If we treat people as they are, we make them worse. If we treat people as they ought to be, we help them become what they are capable of becoming.
Teachers are expected to reach unattainable goals with inadequate tools. The miracle is that at times they accomplish this impossible task.
Treat a child as though he already is the person he’s capable of becoming.
Parenthood is an endless series of small events, periodic conflicts, and sudden crises which call for a response. The response is not without consequence: it affects personality for better or for worse.
Responsibility is fostered by allowing children a voice and wherever indicated a choice in matters that affect them.
Only if a child feels right can he think right.
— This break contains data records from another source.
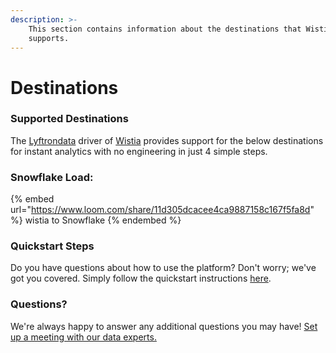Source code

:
 ```yaml
---
description: >-
    This section contains information about the destinations that Wistia
    supports.
---
```


# Destinations

### Supported Destinations

The [Lyftrondata](https://www.lyftrondata.com/) driver of [Wistia](https://www.lyftrondata.com/integration/wistia/) provides support for the below destinations for instant analytics with no engineering in just 4 simple steps.

### Snowflake Load:

{% embed url="https://www.loom.com/share/11d305dcacee4ca9887158c167f5fa8d" %}
wistia to Snowflake
{% endembed %}

### Quickstart Steps

Do you have questions about how to use the platform? Don't worry; we've got you covered. Simply follow the quickstart instructions [here](../../../quickstart-steps.md).

### Questions? <a href="#questions" id="questions"></a>

We're always happy to answer any additional questions you may have! [Set up a meeting with our data experts.](https://www.lyftrondata.com/book-a-meeting/)
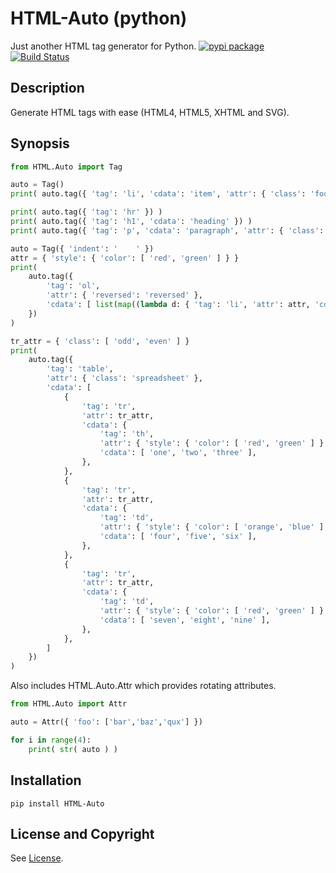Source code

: HTML-Auto (python)
=====================
Just another HTML tag generator for Python.  [![pypi package](https://badge.fury.io/py/HTML-Auto.svg)](https://pypi.python.org/pypi/HTML-Auto) [![Build Status](https://api.travis-ci.org/jeffa/HTML-Auto-python.svg?branch=master)](https://travis-ci.org/jeffa/HTML-Auto-python)

Description
-----------
Generate HTML tags with ease (HTML4, HTML5, XHTML and SVG).

Synopsis
--------
```python
from HTML.Auto import Tag

auto = Tag()
print( auto.tag({ 'tag': 'li', 'cdata': 'item', 'attr': { 'class': 'foo' } }) )

print( auto.tag({ 'tag': 'hr' }) )
print( auto.tag({ 'tag': 'h1', 'cdata': 'heading' }) )
print( auto.tag({ 'tag': 'p', 'cdata': 'paragraph', 'attr': { 'class': 'para' } }) )

auto = Tag({ 'indent': '    ' })
attr = { 'style': { 'color': [ 'red', 'green' ] } }
print(
    auto.tag({
        'tag': 'ol',
        'attr': { 'reversed': 'reversed' },
        'cdata': [ list(map((lambda d: { 'tag': 'li', 'attr': attr, 'cdata': d }), [1,2,3,4,5])) ]
    })
)

tr_attr = { 'class': [ 'odd', 'even' ] }
print(
    auto.tag({
        'tag': 'table',
        'attr': { 'class': 'spreadsheet' },
        'cdata': [
            {
                'tag': 'tr',
                'attr': tr_attr,
                'cdata': {
                    'tag': 'th',
                    'attr': { 'style': { 'color': [ 'red', 'green' ] } },
                    'cdata': [ 'one', 'two', 'three' ],
                },
            },
            {
                'tag': 'tr',
                'attr': tr_attr,
                'cdata': {
                    'tag': 'td',
                    'attr': { 'style': { 'color': [ 'orange', 'blue' ] } },
                    'cdata': [ 'four', 'five', 'six' ],
                },
            },
            {
                'tag': 'tr',
                'attr': tr_attr,
                'cdata': {
                    'tag': 'td',
                    'attr': { 'style': { 'color': [ 'red', 'green' ] } },
                    'cdata': [ 'seven', 'eight', 'nine' ],
                },
            },
        ]
    })
)
```

Also includes HTML.Auto.Attr which provides rotating attributes.
```python
from HTML.Auto import Attr

auto = Attr({ 'foo': ['bar','baz','qux'] })

for i in range(4):
    print( str( auto ) ) 
```

Installation
------------
```
pip install HTML-Auto
```

License and Copyright
---------------------
See [License](License.md).
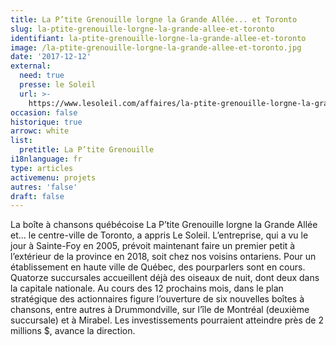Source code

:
 ```yaml
---
title: La P’tite Grenouille lorgne la Grande Allée... et Toronto
slug: la-ptite-grenouille-lorgne-la-grande-allee-et-toronto
identifiant: la-ptite-grenouille-lorgne-la-grande-allee-et-toronto
image: /la-ptite-grenouille-lorgne-la-grande-allee-et-toronto.jpg
date: '2017-12-12'
external:
  need: true
  presse: le Soleil
  url: >-
    https://www.lesoleil.com/affaires/la-ptite-grenouille-lorgne-la-grande-allee-et-toronto-584e4b6864a5f40b9d99c6e422bff184
occasion: false
historique: true
arrowc: white
list:
  pretitle: La P’tite Grenouille
i18nlanguage: fr
type: articles
activemenu: projets
autres: 'false'
draft: false
---
```

La boîte à chansons québécoise La P’tite Grenouille lorgne la Grande Allée et... le centre-ville de Toronto, a appris Le Soleil. L’entreprise, qui a vu le jour à Sainte-Foy en 2005, prévoit maintenant faire un premier petit à l’extérieur de la province en 2018, soit chez nos voisins ontariens. Pour un établissement en haute ville de Québec, des pourparlers sont en cours. Quatorze succursales accueillent déjà des oiseaux de nuit, dont deux dans la capitale nationale. Au cours des 12 prochains mois, dans le plan stratégique des actionnaires figure l’ouverture de six nouvelles boîtes à chansons, entre autres à Drummondville, sur l’île de Montréal (deuxième succursale) et à Mirabel. Les investissements pourraient atteindre près de 2 millions $, avance la direction.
A modern teacher educates children to value their emotions.
Parents often talk about the younger generation as if they didn’t have anything to do with it.
Adolescence can be a time of turmoil and turbulence, of stress and storm. Rebellion against authority and against convention is to be expected and tolerated for the sake of learning and growth.
To be himself, one neeeds to be free from the pressure of evaluative praise.
I can be a tool of torture or an instrument of inspiration. I can humiliate or heal. In all situations, it is my response that decides whether a crisis will be escalated or de-escalated and a child humanized or dehumanized.
Many teenagers are tormented by terrors they deem private and personal. They do not know that their anxieties and doubts are universal.
Wise parents know that fighting a teenager, like fighting a riptide, is inviting doom.
Teenagers crave independence. The more self-suf-ficient we make them feel, the less hostile they are toward us.
The search for a personal identity is the life task of a teenager.
Each of us carries within himself a collection of instant insults.